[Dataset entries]
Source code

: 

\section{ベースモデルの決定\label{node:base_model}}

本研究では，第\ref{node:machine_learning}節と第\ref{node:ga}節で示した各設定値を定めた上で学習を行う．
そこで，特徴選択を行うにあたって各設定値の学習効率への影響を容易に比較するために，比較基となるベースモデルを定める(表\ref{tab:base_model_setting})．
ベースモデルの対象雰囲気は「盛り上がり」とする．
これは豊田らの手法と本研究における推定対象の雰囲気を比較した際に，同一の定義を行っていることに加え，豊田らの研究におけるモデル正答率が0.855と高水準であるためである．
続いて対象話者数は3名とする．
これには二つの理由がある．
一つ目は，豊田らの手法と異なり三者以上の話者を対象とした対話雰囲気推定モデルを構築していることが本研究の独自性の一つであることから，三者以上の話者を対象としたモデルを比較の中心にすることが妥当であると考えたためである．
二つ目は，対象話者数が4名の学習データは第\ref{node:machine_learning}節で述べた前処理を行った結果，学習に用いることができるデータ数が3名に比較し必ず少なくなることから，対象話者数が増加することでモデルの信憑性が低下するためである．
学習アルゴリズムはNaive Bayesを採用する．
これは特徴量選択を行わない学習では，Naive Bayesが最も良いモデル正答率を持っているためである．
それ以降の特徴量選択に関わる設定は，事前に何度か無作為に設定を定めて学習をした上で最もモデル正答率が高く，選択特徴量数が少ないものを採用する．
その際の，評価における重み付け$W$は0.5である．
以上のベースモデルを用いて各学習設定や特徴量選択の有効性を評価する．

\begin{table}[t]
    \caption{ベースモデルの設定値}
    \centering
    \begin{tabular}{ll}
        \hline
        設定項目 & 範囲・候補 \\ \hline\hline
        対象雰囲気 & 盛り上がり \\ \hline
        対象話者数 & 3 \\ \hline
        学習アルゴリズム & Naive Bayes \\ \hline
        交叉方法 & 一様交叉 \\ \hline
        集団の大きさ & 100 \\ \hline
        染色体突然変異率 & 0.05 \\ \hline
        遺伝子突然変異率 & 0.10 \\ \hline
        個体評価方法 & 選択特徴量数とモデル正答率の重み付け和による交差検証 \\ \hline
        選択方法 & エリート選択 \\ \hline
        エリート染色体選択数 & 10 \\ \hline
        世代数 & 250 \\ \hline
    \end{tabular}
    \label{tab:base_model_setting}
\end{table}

■ Task objective
The required result is an exact repeat of the records above from the line containing "それ以降の特徴量選択に関わる" to their final line.

■ Response box
それ以降の特徴量選択に関わる設定は，事前に何度か無作為に設定を定めて学習をした上で最もモデル正答率が高く，選択特徴量数が少ないものを採用する．
その際の，評価における重み付け$W$は0.5である．
以上のベースモデルを用いて各学習設定や特徴量選択の有効性を評価する．

\begin{table}[t]
    \caption{ベースモデルの設定値}
    \centering
    \begin{tabular}{ll}
        \hline
        設定項目 & 範囲・候補 \\ \hline\hline
        対象雰囲気 & 盛り上がり \\ \hline
        対象話者数 & 3 \\ \hline
        学習アルゴリズム & Naive Bayes \\ \hline
        交叉方法 & 一様交叉 \\ \hline
        集団の大きさ & 100 \\ \hline
        染色体突然変異率 & 0.05 \\ \hline
        遺伝子突然変異率 & 0.10 \\ \hline
        個体評価方法 & 選択特徴量数とモデル正答率の重み付け和による交差検証 \\ \hline
        選択方法 & エリート選択 \\ \hline
        エリート染色体選択数 & 10 \\ \hline
        世代数 & 250 \\ \hline
    \end{tabular}
    \label{tab:base_model_setting}
\end{table}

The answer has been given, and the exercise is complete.